*** EXTRACTED DATA Section Begins ***
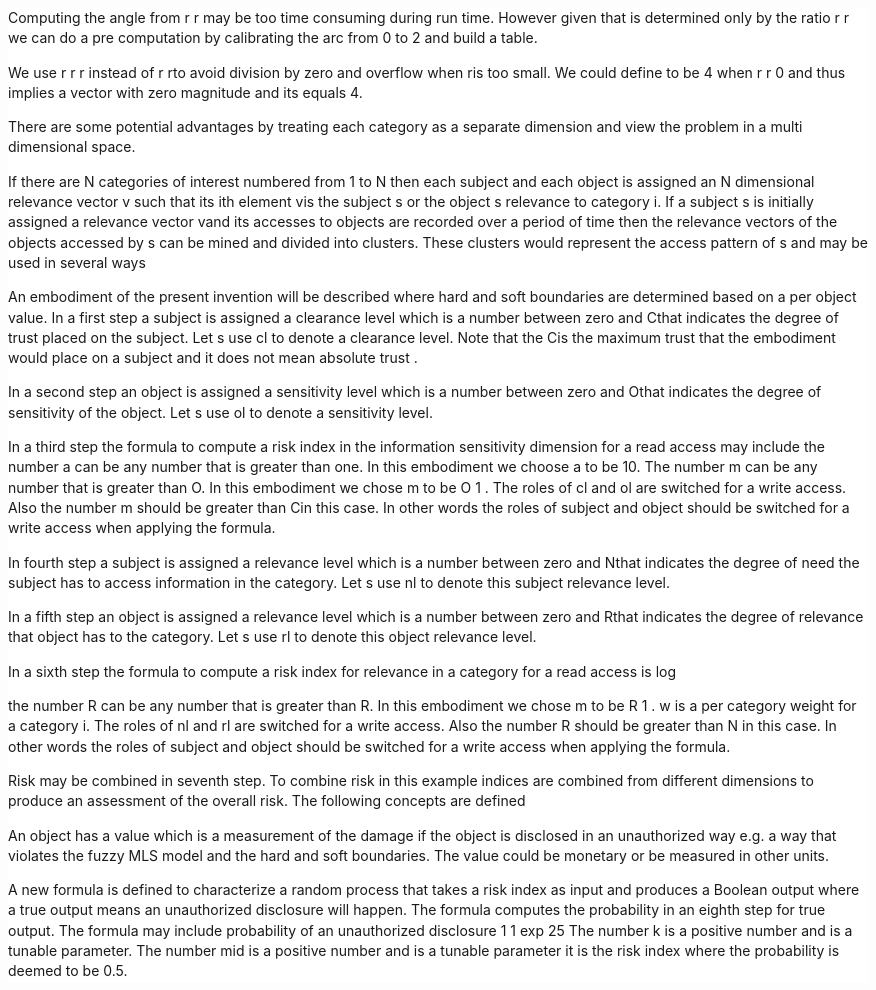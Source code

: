 Computing the angle from r r may be too time consuming during run time. However given that is determined only by the ratio r r we can do a pre computation by calibrating the arc from 0 to 2 and build a table.

We use r r r instead of r rto avoid division by zero and overflow when ris too small. We could define to be 4 when r r 0 and thus implies a vector with zero magnitude and its equals 4.

There are some potential advantages by treating each category as a separate dimension and view the problem in a multi dimensional space.

If there are N categories of interest numbered from 1 to N then each subject and each object is assigned an N dimensional relevance vector v such that its ith element vis the subject s or the object s relevance to category i. If a subject s is initially assigned a relevance vector vand its accesses to objects are recorded over a period of time then the relevance vectors of the objects accessed by s can be mined and divided into clusters. These clusters would represent the access pattern of s and may be used in several ways 

An embodiment of the present invention will be described where hard and soft boundaries are determined based on a per object value. In a first step a subject is assigned a clearance level which is a number between zero and Cthat indicates the degree of trust placed on the subject. Let s use cl to denote a clearance level. Note that the Cis the maximum trust that the embodiment would place on a subject and it does not mean absolute trust .

In a second step an object is assigned a sensitivity level which is a number between zero and Othat indicates the degree of sensitivity of the object. Let s use ol to denote a sensitivity level.

In a third step the formula to compute a risk index in the information sensitivity dimension for a read access may include the number a can be any number that is greater than one. In this embodiment we choose a to be 10. The number m can be any number that is greater than O. In this embodiment we chose m to be O 1 . The roles of cl and ol are switched for a write access. Also the number m should be greater than Cin this case. In other words the roles of subject and object should be switched for a write access when applying the formula.

In fourth step a subject is assigned a relevance level which is a number between zero and Nthat indicates the degree of need the subject has to access information in the category. Let s use nl to denote this subject relevance level.

In a fifth step an object is assigned a relevance level which is a number between zero and Rthat indicates the degree of relevance that object has to the category. Let s use rl to denote this object relevance level.

In a sixth step the formula to compute a risk index for relevance in a category for a read access is log 

the number R can be any number that is greater than R. In this embodiment we chose m to be R 1 . w is a per category weight for a category i. The roles of nl and rl are switched for a write access. Also the number R should be greater than N in this case. In other words the roles of subject and object should be switched for a write access when applying the formula.

Risk may be combined in seventh step. To combine risk in this example indices are combined from different dimensions to produce an assessment of the overall risk. The following concepts are defined 

An object has a value which is a measurement of the damage if the object is disclosed in an unauthorized way e.g. a way that violates the fuzzy MLS model and the hard and soft boundaries. The value could be monetary or be measured in other units.

A new formula is defined to characterize a random process that takes a risk index as input and produces a Boolean output where a true output means an unauthorized disclosure will happen. The formula computes the probability in an eighth step for true output. The formula may include probability of an unauthorized disclosure 1 1 exp 25 The number k is a positive number and is a tunable parameter. The number mid is a positive number and is a tunable parameter it is the risk index where the probability is deemed to be 0.5.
*** EXTRACTED DATA Section Ends ***
Output nothing but the records above, word for word, with the pictures removed.

Source code

: Computing the angle from r r may be too time consuming during run time. However given that is determined only by the ratio r r we can do a pre computation by calibrating the arc from 0 to 2 and build a table.

We use r r r instead of r rto avoid division by zero and overflow when ris too small. We could define to be 4 when r r 0 and thus implies a vector with zero magnitude and its equals 4.

There are some potential advantages by treating each category as a separate dimension and view the problem in a multi dimensional space.

If there are N categories of interest numbered from 1 to N then each subject and each object is assigned an N dimensional relevance vector v such that its ith element vis the subject s or the object s relevance to category i. If a subject s is initially assigned a relevance vector vand its accesses to objects are recorded over a period of time then the relevance vectors of the objects accessed by s can be mined and divided into clusters. These clusters would represent the access pattern of s and may be used in several ways 

An embodiment of the present invention will be described where hard and soft boundaries are determined based on a per object value. In a first step a subject is assigned a clearance level which is a number between zero and Cthat indicates the degree of trust placed on the subject. Let s use cl to denote a clearance level. Note that the Cis the maximum trust that the embodiment would place on a subject and it does not mean absolute trust .

In a second step an object is assigned a sensitivity level which is a number between zero and Othat indicates the degree of sensitivity of the object. Let s use ol to denote a sensitivity level.

In a third step the formula to compute a risk index in the information sensitivity dimension for a read access may include the number a can be any number that is greater than one. In this embodiment we choose a to be 10. The number m can be any number that is greater than O. In this embodiment we chose m to be O 1 . The roles of cl and ol are switched for a write access. Also the number m should be greater than Cin this case. In other words the roles of subject and object should be switched for a write access when applying the formula.

In fourth step a subject is assigned a relevance level which is a number between zero and Nthat indicates the degree of need the subject has to access information in the category. Let s use nl to denote this subject relevance level.

In a fifth step an object is assigned a relevance level which is a number between zero and Rthat indicates the degree of relevance that object has to the category. Let s use rl to denote this object relevance level.

In a sixth step the formula to compute a risk index for relevance in a category for a read access is log 

the number R can be any number that is greater than R. In this embodiment we chose m to be R 1 . w is a per category weight for a category i. The roles of nl and rl are switched for a write access. Also the number R should be greater than N in this case. In other words the roles of subject and object should be switched for a write access when applying the formula.

Risk may be combined in seventh step. To combine risk in this example indices are combined from different dimensions to produce an assessment of the overall risk. The following concepts are defined 

An object has a value which is a measurement of the damage if the object is disclosed in an unauthorized way e.g. a way that violates the fuzzy MLS model and the hard and soft boundaries. The value could be monetary or be measured in other units.

A new formula is defined to characterize a random process that takes a risk index as input and produces a Boolean output where a true output means an unauthorized disclosure will happen. The formula computes the probability in an eighth step for true output. The formula may include probability of an unauthorized disclosure 1 1 exp 25 The number k is a positive number and is a tunable parameter. The number mid is a positive number and is a tunable parameter it is the risk index where the probability is deemed to be 0.5.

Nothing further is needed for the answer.